Team handel - voorzieningenrechter
zaak- / rolnummer: C/09/621350 / KG ZA 21-1142
Vonnis in kort geding van 24 januari 2022
in de zaak van
[de vrouw]te [plaats] , gemeente [Gemeente] ,
eiseres,
advocaat mr. S. Salhi te Den Haag,
tegen:
[de man]te [plaats] , gemeente [Gemeente] ,
gedaagde,
advocaat mr. Ö. Batur te Amsterdam.
Partijen worden hierna respectievelijk aangeduid als ‘de vrouw’ en ‘de man’.

1.De procedure

1.1.
Het verloop van de procedure blijkt uit:
- de dagvaarding met producties;
- de op 10 januari 2022 gehouden mondelinge behandeling.
1.2.
Ter zitting is vonnis bepaald op heden.

2.De feiten

Op grond van de stukken en het verhandelde ter zitting wordt in dit geding van het volgende uitgegaan.
2.1.
Partijen hebben een affectieve relatie met elkaar gehad. Zij hebben een islamitisch huwelijk met elkaar gesloten. De affectieve relatie is recent door de vrouw beëindigd.
2.2.
Uit de relatie van partijen zijn de volgende nu nog minderjarige kinderen geboren:
- [de minderjarige 1] , geboren op [geboortedatum 1] te [geboorteplaats] ;
- [de minderjarige 2] , geboren op [geboortedatum 2] te [geboorteplaats] .
De vrouw is alleen belast met het ouderlijk gezag over de kinderen.
2.3.
Partijen wonen beiden nog in de sociale huurwoning aan de [adres] , gemeente [Gemeente] (hierna: de woning). De man is de huurder van de woning.

3.Het geschil

3.1.
De vrouw vordert, zakelijk weergegeven:
- te bepalen dat de vrouw met ingang van de datum van dit vonnis met uitsluiting van de man gerechtigd is tot het gebruik van de woning en de zich daarin bevindende inboedel, met bevel dat de man de woning dient te verlaten en niet verder mag betreden behoudens voorafgaande toestemming van de vrouw;
- de man te veroordelen om de woning uiterlijk binnen 24 uur na dit vonnis te ontruimen en met afgifte van de sleutels ter vrije en algemene beschikking van de vrouw te stellen, welke ontruiming zo nodig door de deurwaarder bewerkstelligd kan worden met behulp van de sterke arm;
- te bepalen dat de man binnen zeven dagen na betekening van dit vonnis zijn medewerking zal verlenen aan het verzoek tot wijziging van de huurovereenkomst met betrekking tot de woning in die zin dat de vrouw op de huurovereenkomst komt te staan, bij het uitblijven waarvan dit vonnis als medewerking van de man dient te worden aangemerkt;
een en ander met veroordeling van de man in de proceskosten en met uitvoerbaarverklaring bij voorraad.
3.2.
Daartoe voert de vrouw – samengevat – het volgende aan.
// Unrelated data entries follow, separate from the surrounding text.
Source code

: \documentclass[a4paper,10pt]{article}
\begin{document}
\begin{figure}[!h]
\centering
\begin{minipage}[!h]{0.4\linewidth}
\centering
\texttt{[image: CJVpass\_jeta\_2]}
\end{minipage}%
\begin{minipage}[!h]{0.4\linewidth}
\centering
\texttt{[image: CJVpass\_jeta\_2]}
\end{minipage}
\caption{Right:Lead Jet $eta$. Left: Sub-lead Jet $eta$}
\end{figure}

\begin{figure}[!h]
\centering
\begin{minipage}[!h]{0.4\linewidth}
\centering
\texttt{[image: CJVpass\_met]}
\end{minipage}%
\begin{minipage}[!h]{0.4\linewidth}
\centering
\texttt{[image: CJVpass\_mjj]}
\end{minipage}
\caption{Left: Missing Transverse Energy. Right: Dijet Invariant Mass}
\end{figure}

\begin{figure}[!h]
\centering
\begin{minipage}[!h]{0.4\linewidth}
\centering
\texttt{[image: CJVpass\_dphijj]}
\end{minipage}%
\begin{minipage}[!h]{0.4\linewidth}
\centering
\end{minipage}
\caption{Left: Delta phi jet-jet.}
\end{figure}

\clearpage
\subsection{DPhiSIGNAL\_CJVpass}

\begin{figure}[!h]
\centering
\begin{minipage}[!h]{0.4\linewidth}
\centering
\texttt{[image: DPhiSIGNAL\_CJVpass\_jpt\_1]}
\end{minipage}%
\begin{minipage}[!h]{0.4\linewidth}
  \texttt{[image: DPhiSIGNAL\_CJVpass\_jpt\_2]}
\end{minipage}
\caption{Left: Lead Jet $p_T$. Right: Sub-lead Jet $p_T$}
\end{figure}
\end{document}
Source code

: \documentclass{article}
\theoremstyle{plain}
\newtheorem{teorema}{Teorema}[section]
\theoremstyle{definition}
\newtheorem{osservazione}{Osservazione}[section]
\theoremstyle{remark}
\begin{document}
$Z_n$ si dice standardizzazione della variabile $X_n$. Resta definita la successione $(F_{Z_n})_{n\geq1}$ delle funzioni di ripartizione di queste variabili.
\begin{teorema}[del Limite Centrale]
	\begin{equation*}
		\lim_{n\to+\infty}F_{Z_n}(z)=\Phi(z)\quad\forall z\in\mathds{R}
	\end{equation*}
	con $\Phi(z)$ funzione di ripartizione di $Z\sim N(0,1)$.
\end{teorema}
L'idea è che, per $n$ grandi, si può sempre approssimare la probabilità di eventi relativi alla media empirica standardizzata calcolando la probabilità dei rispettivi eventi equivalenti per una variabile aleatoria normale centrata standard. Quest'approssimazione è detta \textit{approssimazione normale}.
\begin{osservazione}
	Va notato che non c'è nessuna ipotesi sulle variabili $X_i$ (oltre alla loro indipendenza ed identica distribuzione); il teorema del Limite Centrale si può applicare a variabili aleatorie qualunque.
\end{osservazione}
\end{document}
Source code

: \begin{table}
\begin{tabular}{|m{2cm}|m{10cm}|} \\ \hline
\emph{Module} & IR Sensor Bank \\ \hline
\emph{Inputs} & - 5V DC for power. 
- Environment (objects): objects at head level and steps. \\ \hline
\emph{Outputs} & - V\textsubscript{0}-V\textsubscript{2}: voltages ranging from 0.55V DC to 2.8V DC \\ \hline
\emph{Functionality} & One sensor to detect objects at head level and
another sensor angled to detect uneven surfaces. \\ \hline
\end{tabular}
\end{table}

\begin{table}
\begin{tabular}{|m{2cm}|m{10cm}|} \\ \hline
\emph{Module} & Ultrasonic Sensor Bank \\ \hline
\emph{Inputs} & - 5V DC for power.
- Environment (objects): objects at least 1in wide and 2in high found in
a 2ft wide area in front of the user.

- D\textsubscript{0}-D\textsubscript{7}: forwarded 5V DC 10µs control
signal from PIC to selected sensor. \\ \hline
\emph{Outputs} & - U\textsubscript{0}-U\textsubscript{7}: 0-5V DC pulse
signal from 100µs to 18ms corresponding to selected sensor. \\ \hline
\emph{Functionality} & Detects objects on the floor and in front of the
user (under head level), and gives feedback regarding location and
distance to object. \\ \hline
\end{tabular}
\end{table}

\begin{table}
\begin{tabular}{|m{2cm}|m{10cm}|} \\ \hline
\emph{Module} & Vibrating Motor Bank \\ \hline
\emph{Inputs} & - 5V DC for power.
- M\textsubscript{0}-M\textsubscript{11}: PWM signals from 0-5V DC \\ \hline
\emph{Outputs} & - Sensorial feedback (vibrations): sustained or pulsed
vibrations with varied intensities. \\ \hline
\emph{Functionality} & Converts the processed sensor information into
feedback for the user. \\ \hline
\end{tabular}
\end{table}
Partijen hebben veel ruzie met elkaar en de spanningen lopen daarbij hoog op. De kinderen lijden onder deze situatie. Er lopen inmiddels diverse onderzoeken naar de ontwikkeling van de kinderen en stichting Perspektief en het sociaal kernteam zijn betrokken bij het gezin. De vrouw draagt feitelijk het grootste gedeelte van de zorg voor de kinderen en zij verricht geen betaalde werkzaamheden. Zij zal dus een uitkering krachtens de Participatiewet moeten aanvragen en daarmee zal zij niet op korte termijn een andere woning kunnen huren. Ook komt zij niet in aanmerking voor een urgentieverklaring en zij heeft geen vrienden of familie in de buurt bij wie zij met de kinderen kan verblijven. Zij wenst daarom mede in het belang van de kinderen om samen met hen in de woning te blijven wonen. De vrouw heeft sinds medio 2018 haar hoofdverblijf in de woning en voldoet aan de voorwaarden om medehuurder te worden. Zij heeft hier ook belang bij. De man is niet bereid aan een verzoek om medehuurderschap zijn medewerking te verlenen.
3.3.
De man voert verweer, dat hierna, voor zover nodig, zal worden besproken.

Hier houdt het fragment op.